Though the YouTube-framing is certainly the film’s most striking feature, the humor is itself sophisticated, especially considering how easy it would be to fall victim to the whims of its teenage protagonists. The thematic content – what we talk about when we talk about sex – lends itself well to that sort of non-joke whose humor hinges upon corrupt syntax. When Matt finds out about Nicole’s infidelity, he moans, “We were going to lose our virginities to each other!” There’s just something so funny about that reciprocal construction. And later, whimpering to his mom: “She cheated on me.” Again, funny for its grammar. Funny because it’s so passive. Like hearing your own voice over an answering machine, such phrases take on a syntactical absurdity when spouted by 17-year-olds with scumstaches. Despite the film’s premise, there actually isn’t any gratuitous gross-out porn; the script relies more on the squeamish things we say rather than the squeamish things we do – an unexpected and elegant decision, considering the shit (often literal) that’s on YouTube. Gurland and Butko have demonstrated restraint. “Dick hole,” one of my favorite insults from the film, is used sparingly for greater effect.

Conversation can easily ruin sex. Hence, the script’s specific attention to language. Matt, always soulful, refuses the suggestion to just sleep with whomever, declaring, “I don’t want to fuck strangers. Strangers fuck other strangers.” But his principles fall like a pair of Jockeys, and soon he’s responding to promiscuous online videos from, yes, strangers. Matt’s friends advise him to talk dirty to Becca, a sexy girl he meets over the internet, recommending the line, “I’m going to fuck the taste out of your mouth.” Matt, appalled, replies, “I’m not going to say that. I’m not going to say that to anyone.” But of course he does, and Becca acts shocked – she is shocked – mostly because she doesn’t know what he means. If it weren’t for the cunnilingus Becca forces Matt to perform on a male blowup doll few minutes later, this would have remained with me as one of the film’s more cringe-worthy moments. Becca, it should be said, turns out in fact to be “Kelly,” a doctoral candidate; Matt is a guinea pig for her graduate thesis.

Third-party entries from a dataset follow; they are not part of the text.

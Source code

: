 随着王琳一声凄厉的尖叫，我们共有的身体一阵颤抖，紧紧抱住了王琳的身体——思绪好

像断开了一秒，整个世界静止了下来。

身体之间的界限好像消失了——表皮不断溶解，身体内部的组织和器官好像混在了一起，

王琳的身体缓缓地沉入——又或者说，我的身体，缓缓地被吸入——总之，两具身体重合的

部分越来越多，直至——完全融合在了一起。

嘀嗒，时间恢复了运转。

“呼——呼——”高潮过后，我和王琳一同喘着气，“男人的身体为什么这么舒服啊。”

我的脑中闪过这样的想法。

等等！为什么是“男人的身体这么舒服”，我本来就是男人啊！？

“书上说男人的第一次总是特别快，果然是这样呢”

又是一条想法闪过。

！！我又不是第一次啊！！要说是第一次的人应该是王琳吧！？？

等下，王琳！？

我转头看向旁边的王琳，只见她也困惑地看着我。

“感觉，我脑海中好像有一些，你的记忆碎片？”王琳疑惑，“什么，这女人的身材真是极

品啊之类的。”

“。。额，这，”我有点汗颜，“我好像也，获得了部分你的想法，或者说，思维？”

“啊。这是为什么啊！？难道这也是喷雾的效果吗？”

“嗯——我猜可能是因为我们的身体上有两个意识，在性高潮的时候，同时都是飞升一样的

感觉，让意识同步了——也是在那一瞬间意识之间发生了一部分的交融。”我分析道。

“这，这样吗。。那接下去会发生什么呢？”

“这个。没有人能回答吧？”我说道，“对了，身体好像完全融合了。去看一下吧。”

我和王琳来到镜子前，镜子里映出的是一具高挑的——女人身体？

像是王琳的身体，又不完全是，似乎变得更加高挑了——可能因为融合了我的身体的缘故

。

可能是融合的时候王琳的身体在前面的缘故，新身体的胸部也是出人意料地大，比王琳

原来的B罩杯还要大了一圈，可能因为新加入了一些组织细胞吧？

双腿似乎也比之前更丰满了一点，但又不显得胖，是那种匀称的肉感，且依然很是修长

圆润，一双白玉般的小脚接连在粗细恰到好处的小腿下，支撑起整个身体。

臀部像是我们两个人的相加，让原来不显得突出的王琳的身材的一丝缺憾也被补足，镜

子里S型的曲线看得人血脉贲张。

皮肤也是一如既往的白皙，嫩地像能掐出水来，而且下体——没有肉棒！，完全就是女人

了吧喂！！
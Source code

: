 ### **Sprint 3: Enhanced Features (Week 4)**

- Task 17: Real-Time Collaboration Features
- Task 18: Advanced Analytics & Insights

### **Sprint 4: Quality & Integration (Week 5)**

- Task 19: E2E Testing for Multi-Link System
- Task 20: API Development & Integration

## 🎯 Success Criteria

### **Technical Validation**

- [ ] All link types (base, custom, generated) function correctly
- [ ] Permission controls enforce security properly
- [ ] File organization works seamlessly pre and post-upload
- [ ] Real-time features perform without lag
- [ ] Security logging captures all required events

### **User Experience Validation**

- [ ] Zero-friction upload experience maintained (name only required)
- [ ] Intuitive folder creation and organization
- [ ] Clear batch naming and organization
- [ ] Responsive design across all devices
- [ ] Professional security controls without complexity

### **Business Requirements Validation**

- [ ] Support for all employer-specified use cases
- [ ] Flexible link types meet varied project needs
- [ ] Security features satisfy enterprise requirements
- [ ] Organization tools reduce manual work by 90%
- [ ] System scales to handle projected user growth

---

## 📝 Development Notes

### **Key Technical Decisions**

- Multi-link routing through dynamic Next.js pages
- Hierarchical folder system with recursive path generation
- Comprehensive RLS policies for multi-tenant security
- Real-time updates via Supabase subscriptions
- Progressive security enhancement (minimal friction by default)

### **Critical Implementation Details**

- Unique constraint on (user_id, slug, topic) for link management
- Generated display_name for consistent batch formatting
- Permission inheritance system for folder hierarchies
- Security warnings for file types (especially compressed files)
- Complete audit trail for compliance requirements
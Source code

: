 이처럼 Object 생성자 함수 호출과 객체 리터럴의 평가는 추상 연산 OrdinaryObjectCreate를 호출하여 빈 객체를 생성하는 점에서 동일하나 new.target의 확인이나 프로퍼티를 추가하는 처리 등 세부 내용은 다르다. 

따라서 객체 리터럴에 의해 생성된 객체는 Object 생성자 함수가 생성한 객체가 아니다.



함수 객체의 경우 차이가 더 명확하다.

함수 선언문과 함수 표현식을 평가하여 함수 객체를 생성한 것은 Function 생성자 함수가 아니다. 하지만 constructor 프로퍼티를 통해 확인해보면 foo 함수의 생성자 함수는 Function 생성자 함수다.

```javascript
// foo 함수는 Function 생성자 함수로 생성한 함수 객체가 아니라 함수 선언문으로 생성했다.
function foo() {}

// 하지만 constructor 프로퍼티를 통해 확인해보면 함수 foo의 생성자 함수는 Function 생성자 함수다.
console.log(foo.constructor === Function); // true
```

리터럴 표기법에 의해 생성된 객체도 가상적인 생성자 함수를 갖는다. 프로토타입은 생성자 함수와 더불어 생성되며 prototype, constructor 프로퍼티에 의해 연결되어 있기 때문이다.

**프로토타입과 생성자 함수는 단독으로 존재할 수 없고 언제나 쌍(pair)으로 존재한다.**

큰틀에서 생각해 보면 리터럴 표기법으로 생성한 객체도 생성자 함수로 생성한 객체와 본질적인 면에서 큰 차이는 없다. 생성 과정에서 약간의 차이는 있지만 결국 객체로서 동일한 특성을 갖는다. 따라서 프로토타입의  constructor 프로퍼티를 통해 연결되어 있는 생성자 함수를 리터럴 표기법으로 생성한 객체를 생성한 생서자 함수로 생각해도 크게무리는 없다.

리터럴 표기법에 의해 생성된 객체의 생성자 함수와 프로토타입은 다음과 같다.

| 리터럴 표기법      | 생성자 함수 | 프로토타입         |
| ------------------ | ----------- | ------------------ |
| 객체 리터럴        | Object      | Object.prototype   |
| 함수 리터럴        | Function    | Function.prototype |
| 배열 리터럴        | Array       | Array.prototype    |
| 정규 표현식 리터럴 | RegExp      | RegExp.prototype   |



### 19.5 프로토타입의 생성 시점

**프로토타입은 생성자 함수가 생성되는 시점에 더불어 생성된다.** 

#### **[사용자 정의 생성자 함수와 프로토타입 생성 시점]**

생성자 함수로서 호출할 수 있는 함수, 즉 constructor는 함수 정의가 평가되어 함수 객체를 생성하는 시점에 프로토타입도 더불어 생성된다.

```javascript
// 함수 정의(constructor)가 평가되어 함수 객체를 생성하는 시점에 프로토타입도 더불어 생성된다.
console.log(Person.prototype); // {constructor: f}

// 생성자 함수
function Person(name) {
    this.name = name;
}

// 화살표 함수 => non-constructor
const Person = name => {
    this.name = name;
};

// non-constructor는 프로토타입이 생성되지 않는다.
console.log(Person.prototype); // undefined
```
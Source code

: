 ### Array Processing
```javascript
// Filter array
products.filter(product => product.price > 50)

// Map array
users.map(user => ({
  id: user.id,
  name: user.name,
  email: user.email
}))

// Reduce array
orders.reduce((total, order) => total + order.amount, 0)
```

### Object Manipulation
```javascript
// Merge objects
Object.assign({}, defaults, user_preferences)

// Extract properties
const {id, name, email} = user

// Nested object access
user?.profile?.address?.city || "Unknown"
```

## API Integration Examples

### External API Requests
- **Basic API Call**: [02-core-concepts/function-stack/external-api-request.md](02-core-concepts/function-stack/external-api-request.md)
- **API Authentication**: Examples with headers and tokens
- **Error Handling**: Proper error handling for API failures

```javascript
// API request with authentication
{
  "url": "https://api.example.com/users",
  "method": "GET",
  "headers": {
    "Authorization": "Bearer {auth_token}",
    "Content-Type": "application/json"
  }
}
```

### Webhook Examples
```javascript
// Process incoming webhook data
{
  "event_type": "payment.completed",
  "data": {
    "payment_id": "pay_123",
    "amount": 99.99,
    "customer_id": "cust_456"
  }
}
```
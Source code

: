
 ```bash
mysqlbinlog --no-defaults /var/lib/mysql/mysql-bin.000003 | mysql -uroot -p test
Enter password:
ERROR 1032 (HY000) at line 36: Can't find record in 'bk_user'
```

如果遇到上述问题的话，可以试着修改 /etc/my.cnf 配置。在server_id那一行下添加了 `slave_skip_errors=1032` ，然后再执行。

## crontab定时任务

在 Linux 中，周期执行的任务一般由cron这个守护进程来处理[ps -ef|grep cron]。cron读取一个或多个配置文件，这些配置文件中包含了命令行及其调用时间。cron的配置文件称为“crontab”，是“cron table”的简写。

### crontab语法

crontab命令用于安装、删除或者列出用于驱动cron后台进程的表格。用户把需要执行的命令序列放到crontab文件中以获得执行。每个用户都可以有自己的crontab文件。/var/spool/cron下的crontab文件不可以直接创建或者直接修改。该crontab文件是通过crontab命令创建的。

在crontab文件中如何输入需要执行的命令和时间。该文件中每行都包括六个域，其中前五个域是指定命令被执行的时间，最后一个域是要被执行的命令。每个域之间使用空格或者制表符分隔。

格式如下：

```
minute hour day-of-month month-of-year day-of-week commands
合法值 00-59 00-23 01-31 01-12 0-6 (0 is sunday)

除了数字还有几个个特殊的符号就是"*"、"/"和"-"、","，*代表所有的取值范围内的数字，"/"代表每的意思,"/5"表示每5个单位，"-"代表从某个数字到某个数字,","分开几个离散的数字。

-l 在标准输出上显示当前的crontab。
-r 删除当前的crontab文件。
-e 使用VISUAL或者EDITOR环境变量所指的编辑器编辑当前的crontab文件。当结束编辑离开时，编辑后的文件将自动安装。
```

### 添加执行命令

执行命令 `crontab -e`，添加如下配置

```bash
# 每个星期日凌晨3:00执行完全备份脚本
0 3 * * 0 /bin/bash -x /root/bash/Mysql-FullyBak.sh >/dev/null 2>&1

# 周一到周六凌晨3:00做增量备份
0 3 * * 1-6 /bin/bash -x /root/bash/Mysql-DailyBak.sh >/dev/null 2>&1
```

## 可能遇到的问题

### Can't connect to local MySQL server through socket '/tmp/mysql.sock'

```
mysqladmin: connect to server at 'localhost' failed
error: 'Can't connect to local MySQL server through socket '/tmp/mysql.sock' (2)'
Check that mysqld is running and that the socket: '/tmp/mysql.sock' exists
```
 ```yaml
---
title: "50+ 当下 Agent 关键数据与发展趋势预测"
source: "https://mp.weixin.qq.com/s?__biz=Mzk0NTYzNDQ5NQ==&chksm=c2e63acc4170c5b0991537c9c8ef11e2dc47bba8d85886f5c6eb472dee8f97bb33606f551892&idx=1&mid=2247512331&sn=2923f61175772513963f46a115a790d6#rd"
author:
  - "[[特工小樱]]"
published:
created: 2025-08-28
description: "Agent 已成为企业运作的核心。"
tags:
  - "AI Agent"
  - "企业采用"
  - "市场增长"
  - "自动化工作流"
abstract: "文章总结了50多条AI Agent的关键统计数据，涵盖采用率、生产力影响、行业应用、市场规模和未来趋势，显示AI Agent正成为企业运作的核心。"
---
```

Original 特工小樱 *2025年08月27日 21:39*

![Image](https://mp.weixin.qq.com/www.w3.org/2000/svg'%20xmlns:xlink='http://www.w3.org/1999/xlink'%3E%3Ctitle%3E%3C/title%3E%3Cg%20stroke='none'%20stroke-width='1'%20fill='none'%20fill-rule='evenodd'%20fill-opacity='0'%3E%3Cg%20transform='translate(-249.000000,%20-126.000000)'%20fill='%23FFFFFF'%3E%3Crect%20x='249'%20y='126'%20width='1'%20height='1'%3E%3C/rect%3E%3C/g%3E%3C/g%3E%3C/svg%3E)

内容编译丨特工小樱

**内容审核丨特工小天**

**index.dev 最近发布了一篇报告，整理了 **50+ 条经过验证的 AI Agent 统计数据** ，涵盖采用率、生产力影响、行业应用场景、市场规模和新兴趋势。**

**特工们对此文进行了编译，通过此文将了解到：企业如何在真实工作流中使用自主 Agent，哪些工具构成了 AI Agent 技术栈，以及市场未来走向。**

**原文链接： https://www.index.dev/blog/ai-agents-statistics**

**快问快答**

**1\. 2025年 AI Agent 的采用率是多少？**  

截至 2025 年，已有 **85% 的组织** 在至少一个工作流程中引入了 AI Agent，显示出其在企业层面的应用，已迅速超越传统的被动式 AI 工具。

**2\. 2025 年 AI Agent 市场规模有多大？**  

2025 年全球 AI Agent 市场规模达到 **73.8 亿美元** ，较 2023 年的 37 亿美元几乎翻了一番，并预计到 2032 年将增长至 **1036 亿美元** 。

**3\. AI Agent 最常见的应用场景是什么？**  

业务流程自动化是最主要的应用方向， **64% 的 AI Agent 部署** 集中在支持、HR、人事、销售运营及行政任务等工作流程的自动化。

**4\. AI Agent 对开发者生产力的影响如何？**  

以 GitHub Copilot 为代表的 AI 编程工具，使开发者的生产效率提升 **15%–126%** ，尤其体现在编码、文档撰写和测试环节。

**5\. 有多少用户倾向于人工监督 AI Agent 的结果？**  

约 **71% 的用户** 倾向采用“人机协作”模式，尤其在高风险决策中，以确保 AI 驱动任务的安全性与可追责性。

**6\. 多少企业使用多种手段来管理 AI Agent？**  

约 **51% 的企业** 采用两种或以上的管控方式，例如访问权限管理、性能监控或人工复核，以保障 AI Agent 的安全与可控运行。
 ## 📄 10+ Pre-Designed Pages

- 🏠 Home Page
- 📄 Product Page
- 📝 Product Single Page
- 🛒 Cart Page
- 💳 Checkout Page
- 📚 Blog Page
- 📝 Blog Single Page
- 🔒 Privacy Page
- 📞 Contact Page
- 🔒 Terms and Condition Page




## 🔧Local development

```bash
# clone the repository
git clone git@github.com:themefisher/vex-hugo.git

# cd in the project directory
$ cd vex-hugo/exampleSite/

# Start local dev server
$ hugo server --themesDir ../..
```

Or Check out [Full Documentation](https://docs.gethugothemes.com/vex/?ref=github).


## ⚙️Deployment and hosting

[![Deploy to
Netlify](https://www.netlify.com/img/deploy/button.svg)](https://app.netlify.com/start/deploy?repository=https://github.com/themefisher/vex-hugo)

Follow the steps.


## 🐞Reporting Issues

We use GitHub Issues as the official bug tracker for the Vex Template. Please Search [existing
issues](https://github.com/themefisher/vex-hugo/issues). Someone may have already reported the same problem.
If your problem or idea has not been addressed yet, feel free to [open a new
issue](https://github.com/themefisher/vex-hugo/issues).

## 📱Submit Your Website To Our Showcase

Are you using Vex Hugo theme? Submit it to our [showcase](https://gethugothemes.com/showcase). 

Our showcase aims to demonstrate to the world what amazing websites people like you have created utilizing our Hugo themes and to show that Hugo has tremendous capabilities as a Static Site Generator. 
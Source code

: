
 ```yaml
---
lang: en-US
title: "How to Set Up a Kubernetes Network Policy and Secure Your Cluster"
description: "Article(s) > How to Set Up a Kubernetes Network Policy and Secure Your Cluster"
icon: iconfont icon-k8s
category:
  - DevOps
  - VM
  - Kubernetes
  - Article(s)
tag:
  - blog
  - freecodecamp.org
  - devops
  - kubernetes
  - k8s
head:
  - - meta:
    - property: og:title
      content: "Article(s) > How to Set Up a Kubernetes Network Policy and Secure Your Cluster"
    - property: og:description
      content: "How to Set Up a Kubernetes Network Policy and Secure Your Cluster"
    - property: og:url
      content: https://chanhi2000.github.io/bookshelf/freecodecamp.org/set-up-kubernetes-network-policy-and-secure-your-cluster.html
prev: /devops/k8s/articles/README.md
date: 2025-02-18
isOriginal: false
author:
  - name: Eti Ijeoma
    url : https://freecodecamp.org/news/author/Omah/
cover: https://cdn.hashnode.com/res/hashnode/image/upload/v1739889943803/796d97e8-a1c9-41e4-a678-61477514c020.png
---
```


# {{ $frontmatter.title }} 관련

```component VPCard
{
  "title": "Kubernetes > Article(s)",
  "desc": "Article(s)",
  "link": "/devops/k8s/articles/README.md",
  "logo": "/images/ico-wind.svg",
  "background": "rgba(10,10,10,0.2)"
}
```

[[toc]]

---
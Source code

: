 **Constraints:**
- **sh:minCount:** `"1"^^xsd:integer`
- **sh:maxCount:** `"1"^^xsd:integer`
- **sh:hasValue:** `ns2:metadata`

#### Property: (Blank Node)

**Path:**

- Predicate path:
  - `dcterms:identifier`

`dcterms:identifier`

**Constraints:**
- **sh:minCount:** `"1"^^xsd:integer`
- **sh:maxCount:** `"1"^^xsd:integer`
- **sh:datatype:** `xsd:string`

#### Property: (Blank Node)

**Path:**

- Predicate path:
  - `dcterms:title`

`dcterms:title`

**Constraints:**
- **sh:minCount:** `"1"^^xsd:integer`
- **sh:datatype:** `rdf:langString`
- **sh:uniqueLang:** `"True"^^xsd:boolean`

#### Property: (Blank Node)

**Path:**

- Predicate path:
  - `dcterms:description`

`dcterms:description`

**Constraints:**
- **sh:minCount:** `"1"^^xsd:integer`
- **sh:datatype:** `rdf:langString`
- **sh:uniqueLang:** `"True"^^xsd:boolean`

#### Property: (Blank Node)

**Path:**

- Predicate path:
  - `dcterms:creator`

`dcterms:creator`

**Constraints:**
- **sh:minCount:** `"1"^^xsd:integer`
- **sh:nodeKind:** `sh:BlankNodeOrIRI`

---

Matt Bennett, with those dark-lashed eyes and lips that will take him a few years to grow into, looks like a young Andy Samberg. He’s cute in that eventual sort of way that an infatuated crush can exaggerate. His friends are relatively anonymous-looking, as all are smart-but-socialized teenage boys. More important than appearances though is the rapport between all the kids, which is uncannily organic, so much so that when the screening ended, I could hear multiple people murmuring in the audience about whether or not the actors were all friends before the filming started. (they weren’t.)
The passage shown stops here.